Король Кокейна сомневался, что указ короля был настоящим. Вне всякого сомнения, страной правили идиоты, но убийство сорока тысяч горожан уничтожит Париж. Может, именно этого хотели сильные мира сего? На Рю Сен-Мартен его сомнения пропали. Гриманд остановился. Все остальные сгрудились у него за спиной и, словно общую галлюцинацию, наблюдали следующую картину: ополченцы сбрасывали людей с крыши четырехэтажного дома.
Первыми вниз полетели дети, один за другим. Сен-Мартен была одной из немногих мощеных улиц Парижа, и на брусчатке уже лежали три маленьких тела, мертвых или оглушенных. За ними последовали еще четверо, хныкающие, растерянные, испуганные не только перспективой падения, но и криками ополченцев. Скорость, с которой они летели вниз, озадачила Гриманда: медленнее и одновременно быстрее, чем он ожидал. Бедняги падали молча, словно затаили дыхание, как будто это была опасная игра, в конце которой их ждал приз. От удара о мостовую ломались ноги и разбивались головы, а мозги летели во все стороны. Гигант подумал, что их смерть, какой бы ужасной она ни казалась, – была легче той, на которую он обрек своих жертв в особняке д’Обре.
За детьми последовали три женщины. Трудно сказать, что они чувствовали, но их взгляды обратились на Гриманда, словно за поддержкой, которую он не мог им дать. Король воров отвернулся. Наконец вниз сбросили двух мужчин с Библиями в руках, ополченцы нырнули в дверь чердака, и крыша опустела.
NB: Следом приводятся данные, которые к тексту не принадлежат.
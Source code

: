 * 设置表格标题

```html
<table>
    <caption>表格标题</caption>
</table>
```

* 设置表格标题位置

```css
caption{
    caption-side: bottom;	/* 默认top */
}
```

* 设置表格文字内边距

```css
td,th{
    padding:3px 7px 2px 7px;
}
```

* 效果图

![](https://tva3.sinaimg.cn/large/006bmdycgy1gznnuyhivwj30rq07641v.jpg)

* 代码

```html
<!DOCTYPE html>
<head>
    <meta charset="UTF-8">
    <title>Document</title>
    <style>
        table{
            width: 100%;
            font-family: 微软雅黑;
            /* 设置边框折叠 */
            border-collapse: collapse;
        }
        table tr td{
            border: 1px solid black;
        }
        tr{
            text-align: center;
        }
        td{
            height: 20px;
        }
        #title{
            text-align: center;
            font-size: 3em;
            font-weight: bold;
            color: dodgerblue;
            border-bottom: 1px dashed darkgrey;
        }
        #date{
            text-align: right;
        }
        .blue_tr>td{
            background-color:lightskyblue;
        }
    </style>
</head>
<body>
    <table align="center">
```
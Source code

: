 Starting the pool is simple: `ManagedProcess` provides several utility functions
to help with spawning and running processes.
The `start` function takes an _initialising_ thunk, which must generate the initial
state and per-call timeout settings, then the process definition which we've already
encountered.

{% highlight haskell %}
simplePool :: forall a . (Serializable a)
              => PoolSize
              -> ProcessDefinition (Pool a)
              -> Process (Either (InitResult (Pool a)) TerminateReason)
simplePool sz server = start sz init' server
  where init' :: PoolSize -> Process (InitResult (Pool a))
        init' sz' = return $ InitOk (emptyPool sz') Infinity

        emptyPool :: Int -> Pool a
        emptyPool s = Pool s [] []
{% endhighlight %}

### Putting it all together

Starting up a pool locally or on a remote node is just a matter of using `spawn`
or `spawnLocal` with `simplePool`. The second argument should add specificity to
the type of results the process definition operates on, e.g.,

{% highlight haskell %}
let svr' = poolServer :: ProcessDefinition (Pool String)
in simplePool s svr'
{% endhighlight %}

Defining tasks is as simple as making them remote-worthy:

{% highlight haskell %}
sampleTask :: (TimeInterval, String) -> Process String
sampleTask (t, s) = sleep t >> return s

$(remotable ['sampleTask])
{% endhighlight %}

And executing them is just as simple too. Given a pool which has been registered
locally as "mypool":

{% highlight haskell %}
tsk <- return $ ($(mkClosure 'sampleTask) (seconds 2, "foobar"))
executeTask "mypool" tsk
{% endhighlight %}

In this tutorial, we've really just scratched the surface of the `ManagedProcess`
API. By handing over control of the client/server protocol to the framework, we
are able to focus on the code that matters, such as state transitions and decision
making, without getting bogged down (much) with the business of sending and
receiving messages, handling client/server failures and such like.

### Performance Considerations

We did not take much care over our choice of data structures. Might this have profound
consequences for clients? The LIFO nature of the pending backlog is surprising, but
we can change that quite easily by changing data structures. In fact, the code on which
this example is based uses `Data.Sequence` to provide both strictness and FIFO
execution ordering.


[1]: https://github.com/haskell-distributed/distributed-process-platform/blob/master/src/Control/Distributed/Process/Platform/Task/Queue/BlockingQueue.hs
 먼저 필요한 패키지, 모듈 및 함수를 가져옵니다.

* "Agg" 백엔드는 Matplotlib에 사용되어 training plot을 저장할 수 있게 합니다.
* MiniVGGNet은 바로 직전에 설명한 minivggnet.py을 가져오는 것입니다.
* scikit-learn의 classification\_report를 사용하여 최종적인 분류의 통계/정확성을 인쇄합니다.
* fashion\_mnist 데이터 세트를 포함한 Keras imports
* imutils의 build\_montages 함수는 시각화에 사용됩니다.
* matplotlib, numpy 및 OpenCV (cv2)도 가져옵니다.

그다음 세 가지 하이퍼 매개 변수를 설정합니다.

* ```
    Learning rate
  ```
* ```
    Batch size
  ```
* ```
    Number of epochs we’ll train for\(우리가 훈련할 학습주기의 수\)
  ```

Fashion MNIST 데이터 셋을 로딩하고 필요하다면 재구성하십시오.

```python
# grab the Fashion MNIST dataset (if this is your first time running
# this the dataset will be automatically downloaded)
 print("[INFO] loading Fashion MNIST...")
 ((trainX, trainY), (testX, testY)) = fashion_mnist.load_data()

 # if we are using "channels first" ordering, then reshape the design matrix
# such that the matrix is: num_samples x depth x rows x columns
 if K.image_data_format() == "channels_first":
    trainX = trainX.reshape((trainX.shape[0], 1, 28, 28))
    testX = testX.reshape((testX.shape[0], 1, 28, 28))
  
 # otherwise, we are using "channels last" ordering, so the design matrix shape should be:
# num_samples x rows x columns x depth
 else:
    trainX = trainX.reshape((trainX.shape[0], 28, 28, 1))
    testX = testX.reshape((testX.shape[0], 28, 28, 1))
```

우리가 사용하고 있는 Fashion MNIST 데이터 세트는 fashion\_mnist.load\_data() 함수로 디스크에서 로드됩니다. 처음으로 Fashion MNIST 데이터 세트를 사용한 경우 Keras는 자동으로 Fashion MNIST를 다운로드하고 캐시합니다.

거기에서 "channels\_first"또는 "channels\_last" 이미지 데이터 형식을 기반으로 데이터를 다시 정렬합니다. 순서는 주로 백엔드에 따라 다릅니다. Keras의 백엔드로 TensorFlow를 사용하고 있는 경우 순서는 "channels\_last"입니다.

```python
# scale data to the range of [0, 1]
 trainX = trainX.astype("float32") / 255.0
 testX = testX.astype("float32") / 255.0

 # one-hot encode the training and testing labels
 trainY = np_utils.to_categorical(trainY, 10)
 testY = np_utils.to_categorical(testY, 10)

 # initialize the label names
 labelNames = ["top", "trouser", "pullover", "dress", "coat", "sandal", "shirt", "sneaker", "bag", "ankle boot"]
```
Из груды тел внизу доносились жалобные стоны. Гриманд прищелкнул языком и окинул взглядом улицу. Отряды милиции – четыре или пять – выбивали двери топорами и древками пик, вытаскивали людей на улицу и убивали.
Инфант Кокейна пребывал в растерянности. Сердце стучало ему в ребра, словно судебный пристав в ворота его души. В ушах звучал голос матери, но слов он разобрать не мог. Гриманд всегда любил мать, но никогда ее не слушал. Алис тоже не слушала его, несмотря на свою любовь к сыну: не видела его ярости от того, что он не тот человек, каким мог быть, хотя и сам давно забыл, каким именно. На душу свинцовым грузом давила тяжесть: этот груз Гриманд носил с собой весь день. Сомнений быть не могло – такое он уже испытывал, и не было на земле бремени тяжелее. Он влюбился в Карлу. Какой бы демон ни выдумал эту шутку, она явно удалась, и не в последнюю очередь из-за того, что на этот раз, в отличие от предыдущего, величие и добродетель вызвавшей его любовь женщины не вызывали сомнений.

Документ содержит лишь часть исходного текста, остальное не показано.